「今日も、暑く…暑いですよね、…かな」


ぽちぽちとケータイのボタンをおす。
どきどきとはねあがる心。送信ボタンをおすと、ひときわ大きく。
(アドレスを交換してからちょっとずつメールをしたけれど、まだ慣れない。)


「わっ返信はや…、」


彼は適度に返信がはやい。
早く返してほしいときにはたいてい早くて、決まって嬉しくなる。
絵文字とか顔文字とか、記号とか、あんまり使わない彼だけど、それが逆にくすぐったい。


「えと、…わっ」


(もっとアツくなれるかも。今日、久しぶりにやるんだ。聞きに来てくれますか?)


「もっもちろんですよ、絶対、行きますよ、」

「…楽しそう。」

「わっどくろ!」


授業のあとの、課外のあとの教室。
あたしと髑髏と、そのほかに男の子が数人。
少し大きな声を出してしまったために、けっこう注目されてしまっていた。


「あ、…すっすいません。」


苦く笑うと、いやいやいいですよ、と笑われた。
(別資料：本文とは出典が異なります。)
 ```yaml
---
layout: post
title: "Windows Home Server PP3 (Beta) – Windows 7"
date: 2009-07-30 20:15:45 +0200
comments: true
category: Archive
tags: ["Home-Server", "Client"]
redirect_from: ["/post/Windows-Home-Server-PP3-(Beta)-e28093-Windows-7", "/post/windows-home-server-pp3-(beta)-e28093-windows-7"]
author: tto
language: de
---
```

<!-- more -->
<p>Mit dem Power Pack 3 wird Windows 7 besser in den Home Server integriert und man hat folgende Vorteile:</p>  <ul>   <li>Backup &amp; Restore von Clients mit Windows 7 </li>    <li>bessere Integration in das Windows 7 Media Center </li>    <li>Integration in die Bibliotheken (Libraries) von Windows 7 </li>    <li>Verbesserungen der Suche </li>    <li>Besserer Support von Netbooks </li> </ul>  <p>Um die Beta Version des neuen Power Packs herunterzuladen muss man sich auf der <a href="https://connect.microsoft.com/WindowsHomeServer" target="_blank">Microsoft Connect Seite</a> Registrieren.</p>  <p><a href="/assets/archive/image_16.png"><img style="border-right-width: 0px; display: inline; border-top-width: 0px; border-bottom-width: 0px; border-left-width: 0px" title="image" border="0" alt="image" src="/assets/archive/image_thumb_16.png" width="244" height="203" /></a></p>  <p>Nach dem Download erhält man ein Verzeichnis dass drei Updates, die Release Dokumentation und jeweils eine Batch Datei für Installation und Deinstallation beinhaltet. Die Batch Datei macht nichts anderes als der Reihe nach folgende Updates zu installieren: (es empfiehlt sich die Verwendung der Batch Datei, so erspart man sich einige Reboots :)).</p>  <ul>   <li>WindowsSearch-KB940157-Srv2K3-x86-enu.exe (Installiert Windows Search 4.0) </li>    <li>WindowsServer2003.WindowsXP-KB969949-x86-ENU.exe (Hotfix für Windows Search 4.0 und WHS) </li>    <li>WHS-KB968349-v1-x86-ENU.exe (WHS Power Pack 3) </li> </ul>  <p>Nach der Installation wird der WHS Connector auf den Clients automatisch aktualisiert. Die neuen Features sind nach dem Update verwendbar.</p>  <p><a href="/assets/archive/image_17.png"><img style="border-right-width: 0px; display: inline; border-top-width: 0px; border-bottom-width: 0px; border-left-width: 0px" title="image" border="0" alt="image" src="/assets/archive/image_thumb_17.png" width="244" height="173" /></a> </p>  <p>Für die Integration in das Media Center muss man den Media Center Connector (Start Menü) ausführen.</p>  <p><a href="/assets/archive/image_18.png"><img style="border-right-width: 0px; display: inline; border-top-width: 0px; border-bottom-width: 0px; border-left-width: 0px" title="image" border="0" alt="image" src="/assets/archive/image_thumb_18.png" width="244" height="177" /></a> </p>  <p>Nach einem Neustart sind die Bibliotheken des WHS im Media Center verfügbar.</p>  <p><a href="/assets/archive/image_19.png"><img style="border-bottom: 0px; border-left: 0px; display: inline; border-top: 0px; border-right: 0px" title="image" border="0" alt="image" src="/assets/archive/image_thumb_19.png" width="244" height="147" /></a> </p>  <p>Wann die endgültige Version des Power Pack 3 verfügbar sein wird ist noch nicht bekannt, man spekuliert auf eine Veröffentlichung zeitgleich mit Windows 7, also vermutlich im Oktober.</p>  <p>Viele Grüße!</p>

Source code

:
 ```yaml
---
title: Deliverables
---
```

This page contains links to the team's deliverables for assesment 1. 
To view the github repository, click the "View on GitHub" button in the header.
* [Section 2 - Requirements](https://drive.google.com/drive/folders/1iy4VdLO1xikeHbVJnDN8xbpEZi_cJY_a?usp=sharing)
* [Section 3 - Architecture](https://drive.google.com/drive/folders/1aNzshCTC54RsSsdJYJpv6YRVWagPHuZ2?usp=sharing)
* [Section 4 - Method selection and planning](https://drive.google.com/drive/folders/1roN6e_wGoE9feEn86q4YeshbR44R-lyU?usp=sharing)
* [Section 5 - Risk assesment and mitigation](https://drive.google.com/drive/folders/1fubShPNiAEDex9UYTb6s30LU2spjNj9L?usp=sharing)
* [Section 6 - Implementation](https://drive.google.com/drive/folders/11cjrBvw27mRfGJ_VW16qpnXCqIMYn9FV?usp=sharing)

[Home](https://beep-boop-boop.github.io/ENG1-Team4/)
ただし髑髏はちょっと笑った後にふっと鼻で息をはいた。
(わぁぁ絶対、舞い上がってるなぁとか、思われてるんだろうなぁ。)


「行くの?」

「え?」

「…聞きに。」

「あっ、うん。久しぶりにね、やるんだって!」

「そう、」


にこりと笑った髑髏はかわいくて、心がふわりとあったかくなった。


「よかった」

「なに?」

「嬉しそう。」

「…えへへ」


思わず笑う。(あたし、なんだか幸せだなぁ。)


ケータイが震えて、髑髏が笑う。
ばっととると、返信がきていた。


(じゃあ、始まるまでちょっと話そうよ。何時なら大丈夫?)


「…っ!!」



心が、大きくはねあがった。
くらくらと視界がゆれる。

ねぇどうしよう、どうしよう、この気持ちは嘘じゃない!



髑髏が大丈夫?といって、あたしの赤いほっぺを両手ではさんだ。